Una crisi strutturale, che coinvolge 110mila operai in Toscana. Il 12 novembre i lavoratori del comparto moda sciopereranno. La filiera è ferma, le imprese perdono fino al 20% dei profitti e stanno cercando una via d’uscita con un’unica certezza: niente sarà più come prima. Il presidente della sezione moda di Confindustria Toscana (centro e costa), Stefano Zecchi, ha provato a mettere sul tavolo i problemi, in un’analisi che punta a individuare soluzioni.
I lavoratori del comparto incroceranno le braccia il prossimo 12 novembre. Ma vista la situazione non è una protesta alla quale potrebbero unirsi anche le parti datoriali?
"Lo sciopero non è lo strumento tecnico più idoneo per le parti datoriali, ma ritengo che i sindacati abbiano voluto lanciare un messaggio propositivo. Coi sindacati avevamo sottoscritto un protocollo già a febbraio scorso nel quale si avanzavano proposte alla parte pubblica. Da allora la situazione è solo peggiorata; le sollecitazioni rivolte alla politica sono state disattese".

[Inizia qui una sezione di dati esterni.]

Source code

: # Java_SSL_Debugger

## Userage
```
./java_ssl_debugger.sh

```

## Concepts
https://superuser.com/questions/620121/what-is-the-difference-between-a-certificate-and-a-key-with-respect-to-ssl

Quali sono le cause della crisi?
"All’inizio la riduzione dei volumi ha avuto innesti congiunturali; ormai siano nel pieno di una crisi strutturale. Il mercato cinese è praticamente chiuso rispetto ai modelli occidentali. Questo colpisce il distretto, visto che il 30-40% degli accessori prodotti era destinato a quel mercato. Il secondo elemento di natura strutturale è il crollo dei modelli di consumo per i beni di carattere distintivo: non serve più ostentare lo status symbol, basta postare sui social le foto di un viaggio e l’effetto è lo stesso".
Quanto durerà la transizione? "Il cambiamento è stato repentino, per ripartire servirà tempo".
I grandi brand vanno a produrre nel sud Italia: come mai? "Anche questo è parte del problema. La Toscana ha un eccesso di frammentazione, per la storicità del distretto. I nuovi operatori del sud usano provvidenze pubbliche che facilitano localizzazioni fuori dalla Toscana, che storicamente offre poco. Sono imprese quantitativamente più importanti delle imprese medie del distretto. Aziende più grandi localizzate in zone dove ci sono contribuzioni pubbliche hanno economie di scala migliori". Quali possibili soluzioni?
"Al pubblico chiediamo ancora migliore accesso al credito, ammortizzatori sociali e una forte azione di contrasto alla concorrenza sleale. Misure che servono a governare una riconversione industriale che non ostacoli processi aggregativi della base produttiva. L’idea romantica dell’azienda nel garage che scala il mercato mondiale è appunto solo un sogno. Servono più sinergie e più capacità di fare per essere più attrattivi e sostenibili".